Thought this was an interesting study comparing front to back squats. Nate Green mentioned this study in one of the articles here. Interested to see people’s opinions.
I think they should have done the study on Olympic weighlifters.
It sounds like a bad study, considering individuals only squatted to parallel.
Looked like a good study to me. The only surprise I see is low back activation was lower with Back Squats. Everything else was as I would guess.
[quote]on edge wrote:
Looked like a good study to me. The only surprise I see is low back activation was lower with Back Squats. Everything else was as I would guess.[/quote]
You have to keep your lower back tighter, relative to back squats, in front squats to stay up right.
[quote]Invictica wrote:
on edge wrote:
Looked like a good study to me. The only surprise I see is low back activation was lower with Back Squats. Everything else was as I would guess.
You have to keep your lower back tighter, relative to back squats, in front squats to stay up right.[/quote]
When I Front Squat my torso is almost completely upright. When I BS there’s much more torso lean which, I would think, would activate my lower back more.
My question is, how do you front and back squat once a week for a year and have a 90% body weight 1rm?

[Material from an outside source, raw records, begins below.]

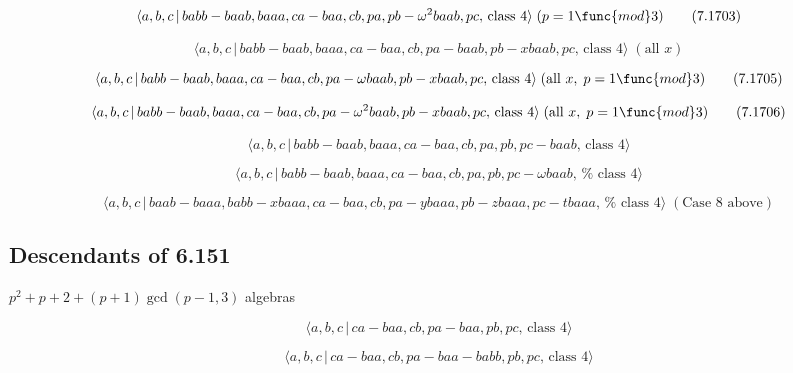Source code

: \documentclass[10pt]{article}
\begin{document}
\begin{equation}
\langle a,b,c\,|\,babb-baab,baaa,ca-baa,cb,pa,pb-\omega ^{2}baab,pc,\,\text{%
class }4\rangle \;(p=1\func{mod}3)  \tag{7.1703}
\end{equation}

\begin{equation}
\langle a,b,c\,|\,babb-baab,baaa,ca-baa,cb,pa-baab,pb-xbaab,pc,\,\text{class 
}4\rangle \;(\text{all }x)  \tag{7.1704}
\end{equation}

\begin{equation}
\langle a,b,c\,|\,babb-baab,baaa,ca-baa,cb,pa-\omega baab,pb-xbaab,pc,\,%
\text{class }4\rangle \;(\text{all }x,\;p=1\func{mod}3)  \tag{7.1705}
\end{equation}

\begin{equation}
\langle a,b,c\,|\,babb-baab,baaa,ca-baa,cb,pa-\omega ^{2}baab,pb-xbaab,pc,\,%
\text{class }4\rangle \;(\text{all }x,\;p=1\func{mod}3)  \tag{7.1706}
\end{equation}

\begin{equation}
\langle a,b,c\,|\,babb-baab,baaa,ca-baa,cb,pa,pb,pc-baab,\,\text{class }%
4\rangle  \tag{7.1707}
\end{equation}

\begin{equation}
\langle a,b,c\,|\,babb-baab,baaa,ca-baa,cb,pa,pb,pc-\omega baab,\,\text{%
class }4\rangle  \tag{7.1708}
\end{equation}

\begin{equation}
\langle
a,b,c\,|\,baab-baaa,babb-xbaaa,ca-baa,cb,pa-ybaaa,pb-zbaaa,pc-tbaaa,\,\text{%
class }4\rangle \;(\text{Case 8 above})  \tag{7.1709}
\end{equation}

\subsection{Descendants of 6.151}

$p^{2}+p+2+(p+1)\gcd (p-1,3)$ algebras

\begin{equation}
\langle a,b,c\,|\,ca-baa,cb,pa-baa,pb,pc,\,\text{class }4\rangle 
\tag{7.1710}
\end{equation}

\begin{equation}
\langle a,b,c\,|\,ca-baa,cb,pa-baa-babb,pb,pc,\,\text{class }4\rangle 
\tag{7.1711}
\end{equation}
\end{document}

Average 1rm for the group was 135??
[quote]Invictica wrote:
on edge wrote:
Looked like a good study to me. The only surprise I see is low back activation was lower with Back Squats. Everything else was as I would guess.
You have to keep your lower back tighter, relative to back squats, in front squats to stay up right.[/quote]
staying upright should relieve stress from the lower back. Just like a GM emphasizes lower back more than a back squat.
[quote]borrek wrote:
My question is, how do you front and back squat once a week for a year and have a 90% body weight 1rm?
Average 1rm for the group was 135??[/quote]
The author of the article misquoted the study. The subjects did their test back and front squats at 70% of the 1RM which was about 90% of their bodyweight for the back squat and around 70% of their bodyweight for their front squat. In other words, the subjects’ back squat 1RM was ~1.15X bodyweight whereas front squat 1RM was ~1X bodyweight.
Still pretty weak by most standards, but then again its probably hard to find a large sample size with about the same lifting experience and relatively close strength levels.